FIG. 7 illustrates how sensing images of a plurality of consecutive frames (three frames in an example illustrated in FIG. 7 ) are input to a DNN 701 in time series to detect an object (“vehicle”) and position information in the sensing images in the detection unit 302. Deep learning of the DNN 701 may be performed so as to detect an object from a plurality of consecutive frames. Of course, learning of the DNN 701 may be performed so as to detect an object from one frame.
Then, the detection unit 302 outputs a class (“vehicle”, “pedestrian”, “guardrail”, “street tree”, “sign”, . . . , or the like) of an object included in a sensing image and position information on an image frame of the object detected using such a DNN to, for example, the action planning unit 62 and the operation control unit 63. The action planning unit 62 and the operation control unit 63 can perform the vehicle such as emergency braking and collision avoidance on the basis of a preceding vehicle detected by the detection unit 302 and its position information. Furthermore, the HMI 31 may display information regarding an object detected by the detection unit 302 on a head-up display or a monitor screen indicating a situation around the vehicle 1.
For example, in a case where the front side of the vehicle 1 is captured by the camera 51 under an environment such as nighttime or dense fog, it is difficult to detect an object such as a preceding vehicle from a camera image. On the other hand, since the radar 52 originally has high object detection performance even at nighttime or in bad weather, it is easy to detect an object that is difficult to detect from the camera image if a sensing image generated on the basis of sensor data of the radar 52 is used. Referring to FIG. 8 , it is difficult to visually recognize the preceding vehicle from the camera image due to dense fog, and thus, it is expected that it is difficult to detect the preceding vehicle even if the camera image is input to an object detector. Furthermore, FIG. 9 illustrates a sensing image generated by the generation unit 301 from sensor data acquired by the radar 52 at the same timing as in FIG. 8 . With the radar 52, it is possible to capture an object in the field of view without being affected by weather and brightness. Referring to FIG. 9 , an area 901 corresponding to the preceding vehicle is expressed by a different pixel value from a peripheral area due to a speed difference without being affected by fog or rain, it can be expected that the preceding vehicle can be detected with high accuracy from the sensing image using the DNN. As illustrated in FIG. 10 , a box 1001 indicating the preceding vehicle detected by the detection unit 302 may be displayed on a head-up display or a monitor screen in an environment such as nighttime or dense fog to warn a driver.
Note that processing for detecting an object from a sensing image in the detection unit 302 may be performed in any module of the external recognition sensor 25 or the recognition unit 73.

D-2. Modified Examples

In this Section D-2, modified examples for mainly improving sensing image recognition performance will be described.

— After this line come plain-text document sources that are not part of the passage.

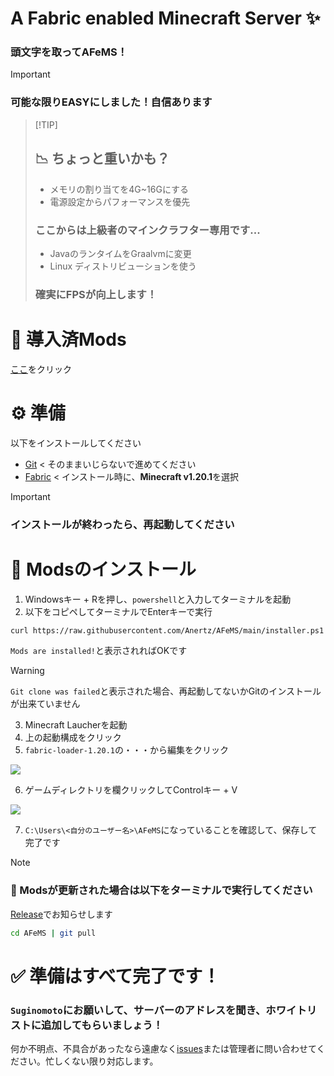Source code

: <h1> A Fabric enabled Minecraft Server ✨</h1>

### 頭文字を取って<b>AFeMS</b>！

> [!IMPORTANT]
> ### 可能な限り<b>EASY</b>にしました！自信あります</p>

>  [!TIP]
> ## 📉 ちょっと重いかも？
> - メモリの割り当てを4G~16Gにする
> - 電源設定からパフォーマンスを優先
> ### ここからは上級者のマインクラフター専用です...
> - JavaのランタイムをGraalvmに変更
> - Linux ディストリビューションを使う
> ### 確実にFPSが向上します！



# 📜 導入済Mods
[ここ](https://github.com/Anertz/AFeMS/tree/main/mods)をクリック

# ⚙️ 準備

以下をインストールしてください

- [Git](https://github.com/git-for-windows/git/releases/download/v2.47.1.windows.2/Git-2.47.1.2-64-bit.exe)
< そのままいじらないで進めてください
- [Fabric](https://maven.fabricmc.net/net/fabricmc/fabric-installer/1.0.1/fabric-installer-1.0.1.exe)
< インストール時に、<b>Minecraft v1.20.1</b>を選択

> [!IMPORTANT]
> ### インストールが終わったら、再起動してください



# 🚀 Modsのインストール

1. Windowsキー + Rを押し、`powershell`と入力してターミナルを起動
2. 以下をコピペしてターミナルでEnterキーで実行
```bash
curl https://raw.githubusercontent.com/Anertz/AFeMS/main/installer.ps1 | iex  
```
`Mods are installed!`と表示されればOKです

> [!WARNING]
> `Git clone was failed`と表示された場合、再起動してないかGitのインストールが出来ていません

3. Minecraft Laucherを起動
4. 上の起動構成をクリック
5. `fabric-loader-1.20.1`の・・・から編集をクリック

<p float="left">
  <img src="https://raw.githubusercontent.com/Anertz/AFeMS/main/imgs/20250118_05h48m06s_grim.png"/>
</p>

6. ゲームディレクトリを欄クリックしてControlキー + V

<img src="https://raw.githubusercontent.com/Anertz/AFeMS/main/imgs/20250118_17h50m55s_grim.png"/>

7. `C:\Users\<自分のユーザー名>\AFeMS`になっていることを確認して、保存して完了です


> [!NOTE]
> ### 📁 Modsが更新された場合は以下をターミナルで実行してください
> [Release](https://github.com/Anertz/AFeMS/releases)でお知らせします
> ```bash
> cd AFeMS | git pull
> ```

# ✅ 準備はすべて完了です！
### `Suginomoto`にお願いして、サーバーのアドレスを聞き、ホワイトリストに追加してもらいましょう！
何か不明点、不具合があったなら遠慮なく[issues](https://github.com/Anertz/AFeMS/issues)または管理者に問い合わせてください。忙しくない限り対応します。
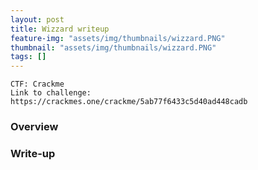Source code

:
 ```yaml
---
layout: post
title: Wizzard writeup
feature-img: "assets/img/thumbnails/wizzard.PNG"
thumbnail: "assets/img/thumbnails/wizzard.PNG"
tags: []
---
```


`CTF: Crackme` <br>
`Link to challenge: https://crackmes.one/crackme/5ab77f6433c5d40ad448cadb`

### Overview

### Write-up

D-2-1. Modified Example of Dividing Sensing Image into Areas

A sensing image is an image obtained by projecting each observation point on a three-dimensional space by the radar 52 on a two-dimensional plane with a pixel value corresponding to speed information. Meanwhile, as can be seen from FIG. 6 , the sensing image is a monotonous image in which each pixel has a pixel value corresponding to the speed information (a speed difference from the vehicle 1). Thus, there is a concern that sufficient detection accuracy by the DNN cannot be obtained as compared with a camera image having a large amount of information such as an object shape and surface texture. In other words, it is difficult for the DNN to learn the sensing image as it is.
Therefore, as a modified example, a method is proposed in which a sensing image of one frame is divided into a sub-image obtained by extracting an area of a moving object and a sub-image obtained by extracting an area of a stationary object on the basis of pixel values, and these two types of sub-images are input to the DNN to emphasize a difference between whether each object is moving or stationary, thereby improving detection accuracy of the DNN. It can be also expected that learning efficiency of the DNN is improved by learning the sensing image divided into the moving object area and the stationary object area.
Here, the moving object is, for example, a surrounding vehicle such as a preceding vehicle or an oncoming vehicle, a pedestrian, or the like. The moving object area is an area where radar output from the radar 52 hits these moving objects. Furthermore, the stationary object is a guardrail, a wall, a street tree, a sign, or the like. The stationary object area is an area where radar output from the radar 52 hits these stationary objects.
A relative speed (a speed difference from the vehicle 1) of a moving object moving in the same direction as that of the vehicle 1, such as a preceding vehicle, is small. Furthermore, a relative speed of an animal zone moving in a direction opposite to that of the vehicle 1, such as an oncoming vehicle, is large. Meanwhile, a relative speed of the stationary object such as a guardrail, a wall, a street tree, or a sign is substantially equal to a moving speed (absolute speed) of the vehicle 1. Therefore, in a sensing image in which pixel values are represented by 256 tones, an area in which pixel values are less than 118 or more than 136 is the moving object area, and an area in which pixel values are 118 or more and 138 or less is the stationary object area. FIG. 11 illustrates how the sensing image illustrated in FIG. 6 is divided into a sub-image of (a) in the drawing including moving object areas in which pixel values are less than 118 or more than 136 and a sub-image of (b) in the drawing including stationary object areas in which pixel values are 118 or more and 138 or less.
Since the sensing image generated by the generation unit 301 is divided into the sub-image obtained by extracting the moving object areas and the sub-image obtained by extracting the stationary object areas and then input to the DNN, the detection unit 302 can improve the object detection accuracy. Processing for dividing one sensing image into a plurality of sub-images can be performed by the generation unit 301, for example, but may be performed by the detection unit 302. Furthermore, it can be also expected that the learning efficiency of the DNN is improved by performing learning of the sensing image divided into the moving object area and the stationary object area.
FIG. 7 illustrates the example in which the sensing images of the plurality of consecutive frames are input to the DNN in time series to perform the object detection. In a case where the sensing image is divided into the sub-image of the moving object area and the sub-image of the stationary object area, the respective sub-images are only required to be input to the DNN in time series. FIG. 12 illustrates how sensing images at times t-2, t-1, and t are divided into sub-images of moving object areas at the times t-2, t-1, and t and sub-images of stationary object areas at the times t-2, t-1, and t. Furthermore, FIG. 13 illustrates how the divided sub-images of moving object areas and the divided sub-images of stationary object areas are input to a DNN 1301 in time series. In such a case, deep learning of the DNN 1301 may be performed so as to detect an object from the time series of the sub-images of moving object areas and the time series of the sub-images of stationary object areas.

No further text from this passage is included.